As coordenadoras também reforçam sobre o problema dessa violência ser algo estrutural, vim de uma criação e se tornar natural com o decorrer do tempo. Em 2021, a Rede de Observatórios da Segurança analisou 1.823 casos de violência contra a mulher em cinco estados – Bahia, Ceará, Pernambuco, Rio de Janeiro e São Paulo – desses casos foram constatados que 58% dessas violências foram cometidas por maridos, namorados ou ex-companheiros da vítima.

“A opressão das mulheres pelos homens foi construída, não nasceu. Isso tudo foi criado historicamente de forma violenta. Porque aqui no Brasil, apesar de todos os problemas que a gente tem, temos algumas legislações que protegem a mulher, mas mesmo assim não está sendo suficiente. O machismo é tão forte, o patriarcado é tão forte, que os homens acham que tem o direito de matar”, explica Natália.

“Elas morreram dentro de casa por companheiros ou ex-companheiros, o que demonstra esse sentido de propriedade do corpo da mulher enquanto sua e como pode fazer qualquer coisa com aquele corpo sendo como um objeto? A gente verifica que esses dados disponibilizados pela Polícia Civil não estão chegando na população em geral, o que faz com que não sejam atacados. Os motivos que levam com que ocorra essa violência de gênero e a falta de transparência nesses dados faz com que se continue perpetuando esse tipo de crime”, relata Alessandra.

O que fazer?

As coordenadoras comentam sobre o que deve ser feito. Para além das leis e para que a luta não seja responsabilidade somente das mulheres.
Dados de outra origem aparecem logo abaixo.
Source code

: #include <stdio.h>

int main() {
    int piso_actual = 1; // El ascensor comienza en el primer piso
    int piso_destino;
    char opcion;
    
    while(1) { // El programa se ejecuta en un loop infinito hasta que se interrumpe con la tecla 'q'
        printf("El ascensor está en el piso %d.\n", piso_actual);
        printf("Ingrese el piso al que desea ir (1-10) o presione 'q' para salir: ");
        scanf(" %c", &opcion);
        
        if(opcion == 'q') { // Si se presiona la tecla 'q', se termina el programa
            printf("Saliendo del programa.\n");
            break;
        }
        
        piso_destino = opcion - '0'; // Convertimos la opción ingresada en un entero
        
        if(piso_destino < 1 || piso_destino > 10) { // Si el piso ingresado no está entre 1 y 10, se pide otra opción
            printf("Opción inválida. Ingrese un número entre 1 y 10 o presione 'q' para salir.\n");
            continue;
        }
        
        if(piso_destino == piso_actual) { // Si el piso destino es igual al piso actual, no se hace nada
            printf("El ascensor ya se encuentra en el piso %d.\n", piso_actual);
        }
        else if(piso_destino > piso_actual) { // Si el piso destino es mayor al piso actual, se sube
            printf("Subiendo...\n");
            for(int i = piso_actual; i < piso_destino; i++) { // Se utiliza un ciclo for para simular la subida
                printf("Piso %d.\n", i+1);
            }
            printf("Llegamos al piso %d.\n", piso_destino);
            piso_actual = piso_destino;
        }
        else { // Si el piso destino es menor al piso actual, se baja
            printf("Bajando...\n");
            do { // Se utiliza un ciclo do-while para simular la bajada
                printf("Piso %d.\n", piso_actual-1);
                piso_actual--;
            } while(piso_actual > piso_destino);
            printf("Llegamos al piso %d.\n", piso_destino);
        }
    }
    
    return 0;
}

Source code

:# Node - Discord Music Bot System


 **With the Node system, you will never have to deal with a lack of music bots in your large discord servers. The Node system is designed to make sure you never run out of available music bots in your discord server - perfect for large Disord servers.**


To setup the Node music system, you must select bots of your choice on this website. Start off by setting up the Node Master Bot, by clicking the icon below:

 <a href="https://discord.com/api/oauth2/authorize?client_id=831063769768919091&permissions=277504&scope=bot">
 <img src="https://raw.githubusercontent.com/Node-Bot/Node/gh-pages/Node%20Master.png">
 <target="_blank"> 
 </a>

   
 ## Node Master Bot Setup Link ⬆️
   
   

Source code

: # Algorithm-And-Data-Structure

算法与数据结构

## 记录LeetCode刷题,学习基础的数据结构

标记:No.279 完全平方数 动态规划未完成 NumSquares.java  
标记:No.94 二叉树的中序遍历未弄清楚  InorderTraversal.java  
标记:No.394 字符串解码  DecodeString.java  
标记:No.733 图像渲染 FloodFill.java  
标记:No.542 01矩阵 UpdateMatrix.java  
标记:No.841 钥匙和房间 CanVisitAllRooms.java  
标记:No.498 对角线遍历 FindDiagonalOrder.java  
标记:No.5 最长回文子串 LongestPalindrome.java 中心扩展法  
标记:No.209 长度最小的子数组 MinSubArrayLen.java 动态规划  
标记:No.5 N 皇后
“A arma que nós temos, apesar dessa palavra trazer um pouco da questão de violência, mas sim é uma forma de enfrentamento, é conhecer os dados identificar o perfil das vítimas, identificar o perfil dos agressores e tentar estabelecer redes não só de apoio para as mulheres, mas para que as crianças que vivem em lares violentos tenham um suporte psicológico para que essa violência não venha se reproduzir mais tarde. Porque há uma tendência de lares violentos produzirem pessoas que vão reproduzir a violência seja contra mulher ou contra qualquer outra minoria. E nós, enquanto classe trabalhadora, devemos sim exigir que existam mais políticas públicas que trabalhem com a questão da igualdade de gênero e igualdade de direitos e também igualdade de deveres. Para isso nós precisamos fazer essa reflexão da nossa atual constituição enquanto sociedade patriarcal que ainda estabelece o homem como o padrão de poder”, comenta Alessandra.

“Todos os homens e mulheres têm que fazer esses cursos de formação sobre as leis dos direitos das mulheres, saber a história da mulher, que ela foi historicamente violentada para poder chegar nesse nível do homem achar que pode matar. Por que isso acontece e por que não tem que continuar a acontecer. Acho que o sindicato é uma forma de a gente estar discutindo esse assunto porque algumas camadas são veladas. A forma como o nosso corpo é tratado como um objeto. A transformação tem que ser desde a infância. Os pais têm que ter uma formação e isso tem que estar dentro das escolas, trazer a comunidade. Mas isso também tem que ter um suporte para os professores. Então a gente tem muito ainda para lutar muito para conquistar e manter os nossos direitos”, comenta Natália.